[Records drawn from a dataset]

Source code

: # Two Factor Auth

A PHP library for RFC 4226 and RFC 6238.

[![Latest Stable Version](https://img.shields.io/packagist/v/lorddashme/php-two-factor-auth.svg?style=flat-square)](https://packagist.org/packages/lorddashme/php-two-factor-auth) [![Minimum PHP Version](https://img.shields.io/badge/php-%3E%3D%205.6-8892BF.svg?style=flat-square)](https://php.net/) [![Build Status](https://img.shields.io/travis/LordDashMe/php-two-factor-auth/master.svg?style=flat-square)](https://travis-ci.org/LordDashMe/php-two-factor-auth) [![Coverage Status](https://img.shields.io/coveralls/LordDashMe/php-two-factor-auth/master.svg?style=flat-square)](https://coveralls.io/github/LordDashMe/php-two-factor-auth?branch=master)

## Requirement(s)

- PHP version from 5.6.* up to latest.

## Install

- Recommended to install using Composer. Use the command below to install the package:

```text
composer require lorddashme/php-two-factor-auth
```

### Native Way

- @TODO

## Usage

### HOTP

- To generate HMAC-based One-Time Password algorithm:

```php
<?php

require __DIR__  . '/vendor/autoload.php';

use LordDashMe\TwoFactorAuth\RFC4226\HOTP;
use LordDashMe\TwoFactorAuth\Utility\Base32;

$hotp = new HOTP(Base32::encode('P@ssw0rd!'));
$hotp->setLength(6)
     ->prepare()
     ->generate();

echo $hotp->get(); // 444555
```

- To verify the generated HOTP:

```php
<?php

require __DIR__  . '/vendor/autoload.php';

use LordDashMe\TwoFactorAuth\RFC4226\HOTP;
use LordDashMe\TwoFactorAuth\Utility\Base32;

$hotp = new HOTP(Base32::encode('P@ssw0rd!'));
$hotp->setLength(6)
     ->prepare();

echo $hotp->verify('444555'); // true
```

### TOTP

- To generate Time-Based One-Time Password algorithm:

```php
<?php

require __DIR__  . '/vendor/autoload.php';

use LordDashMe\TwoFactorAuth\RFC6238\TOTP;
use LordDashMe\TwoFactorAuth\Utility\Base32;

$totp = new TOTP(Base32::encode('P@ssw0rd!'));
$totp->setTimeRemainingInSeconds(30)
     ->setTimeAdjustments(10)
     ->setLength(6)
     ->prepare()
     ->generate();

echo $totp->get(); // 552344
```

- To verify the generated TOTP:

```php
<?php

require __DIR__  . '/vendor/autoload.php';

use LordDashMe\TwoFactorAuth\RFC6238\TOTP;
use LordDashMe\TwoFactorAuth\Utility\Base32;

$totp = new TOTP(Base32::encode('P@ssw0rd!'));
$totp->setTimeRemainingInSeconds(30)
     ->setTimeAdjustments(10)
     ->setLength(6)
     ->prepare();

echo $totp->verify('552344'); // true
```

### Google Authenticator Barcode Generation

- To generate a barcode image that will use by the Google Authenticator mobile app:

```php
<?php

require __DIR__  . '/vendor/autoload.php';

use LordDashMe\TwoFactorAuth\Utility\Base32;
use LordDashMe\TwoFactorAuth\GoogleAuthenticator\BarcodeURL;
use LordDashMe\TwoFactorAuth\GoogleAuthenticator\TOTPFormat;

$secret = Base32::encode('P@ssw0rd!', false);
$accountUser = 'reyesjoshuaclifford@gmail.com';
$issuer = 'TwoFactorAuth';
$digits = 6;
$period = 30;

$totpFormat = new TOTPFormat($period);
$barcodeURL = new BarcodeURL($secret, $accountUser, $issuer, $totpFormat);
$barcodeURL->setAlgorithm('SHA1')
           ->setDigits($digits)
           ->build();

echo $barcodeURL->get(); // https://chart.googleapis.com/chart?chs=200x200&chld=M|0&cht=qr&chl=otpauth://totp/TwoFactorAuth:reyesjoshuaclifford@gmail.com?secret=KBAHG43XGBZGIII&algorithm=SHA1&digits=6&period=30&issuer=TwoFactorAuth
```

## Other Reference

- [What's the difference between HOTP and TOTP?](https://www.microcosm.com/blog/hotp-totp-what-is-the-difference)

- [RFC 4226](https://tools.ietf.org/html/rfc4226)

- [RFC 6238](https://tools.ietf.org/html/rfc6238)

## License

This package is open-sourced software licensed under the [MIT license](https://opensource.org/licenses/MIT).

■ **Requirement**
Please give back all of the records exactly as written.

■ **Answer space**
Source code

: # Two Factor Auth

A PHP library for RFC 4226 and RFC 6238.

[![Latest Stable Version](https://img.shields.io/packagist/v/lorddashme/php-two-factor-auth.svg?style=flat-square)](https://packagist.org/packages/lorddashme/php-two-factor-auth) [![Minimum PHP Version](https://img.shields.io/badge/php-%3E%3D%205.6-8892BF.svg?style=flat-square)](https://php.net/) [![Build Status](https://img.shields.io/travis/LordDashMe/php-two-factor-auth/master.svg?style=flat-square)](https://travis-ci.org/LordDashMe/php-two-factor-auth) [![Coverage Status](https://img.shields.io/coveralls/LordDashMe/php-two-factor-auth/master.svg?style=flat-square)](https://coveralls.io/github/LordDashMe/php-two-factor-auth?branch=master)

## Requirement(s)

- PHP version from 5.6.* up to latest.

## Install

- Recommended to install using Composer. Use the command below to install the package:

```text
composer require lorddashme/php-two-factor-auth
```

### Native Way

- @TODO

## Usage

### HOTP

- To generate HMAC-based One-Time Password algorithm:

```php
<?php

require __DIR__  . '/vendor/autoload.php';

use LordDashMe\TwoFactorAuth\RFC4226\HOTP;
use LordDashMe\TwoFactorAuth\Utility\Base32;

$hotp = new HOTP(Base32::encode('P@ssw0rd!'));
$hotp->setLength(6)
     ->prepare()
     ->generate();

echo $hotp->get(); // 444555
```

- To verify the generated HOTP:

```php
<?php

require __DIR__  . '/vendor/autoload.php';

use LordDashMe\TwoFactorAuth\RFC4226\HOTP;
use LordDashMe\TwoFactorAuth\Utility\Base32;

$hotp = new HOTP(Base32::encode('P@ssw0rd!'));
$hotp->setLength(6)
     ->prepare();

echo $hotp->verify('444555'); // true
```

### TOTP

- To generate Time-Based One-Time Password algorithm:

```php
<?php

require __DIR__  . '/vendor/autoload.php';

use LordDashMe\TwoFactorAuth\RFC6238\TOTP;
use LordDashMe\TwoFactorAuth\Utility\Base32;

$totp = new TOTP(Base32::encode('P@ssw0rd!'));
$totp->setTimeRemainingInSeconds(30)
     ->setTimeAdjustments(10)
     ->setLength(6)
     ->prepare()
     ->generate();

echo $totp->get(); // 552344
```

- To verify the generated TOTP:

```php
<?php

require __DIR__  . '/vendor/autoload.php';

use LordDashMe\TwoFactorAuth\RFC6238\TOTP;
use LordDashMe\TwoFactorAuth\Utility\Base32;

$totp = new TOTP(Base32::encode('P@ssw0rd!'));
$totp->setTimeRemainingInSeconds(30)
     ->setTimeAdjustments(10)
     ->setLength(6)
     ->prepare();

echo $totp->verify('552344'); // true
```

### Google Authenticator Barcode Generation

- To generate a barcode image that will use by the Google Authenticator mobile app:

```php
<?php

require __DIR__  . '/vendor/autoload.php';

use LordDashMe\TwoFactorAuth\Utility\Base32;
use LordDashMe\TwoFactorAuth\GoogleAuthenticator\BarcodeURL;
use LordDashMe\TwoFactorAuth\GoogleAuthenticator\TOTPFormat;

$secret = Base32::encode('P@ssw0rd!', false);
$accountUser = 'reyesjoshuaclifford@gmail.com';
$issuer = 'TwoFactorAuth';
$digits = 6;
$period = 30;

$totpFormat = new TOTPFormat($period);
$barcodeURL = new BarcodeURL($secret, $accountUser, $issuer, $totpFormat);
$barcodeURL->setAlgorithm('SHA1')
           ->setDigits($digits)
           ->build();

echo $barcodeURL->get(); // https://chart.googleapis.com/chart?chs=200x200&chld=M|0&cht=qr&chl=otpauth://totp/TwoFactorAuth:reyesjoshuaclifford@gmail.com?secret=KBAHG43XGBZGIII&algorithm=SHA1&digits=6&period=30&issuer=TwoFactorAuth
```

## Other Reference

- [What's the difference between HOTP and TOTP?](https://www.microcosm.com/blog/hotp-totp-what-is-the-difference)

- [RFC 4226](https://tools.ietf.org/html/rfc4226)

- [RFC 6238](https://tools.ietf.org/html/rfc6238)

## License

This package is open-sourced software licensed under the [MIT license](https://opensource.org/licenses/MIT).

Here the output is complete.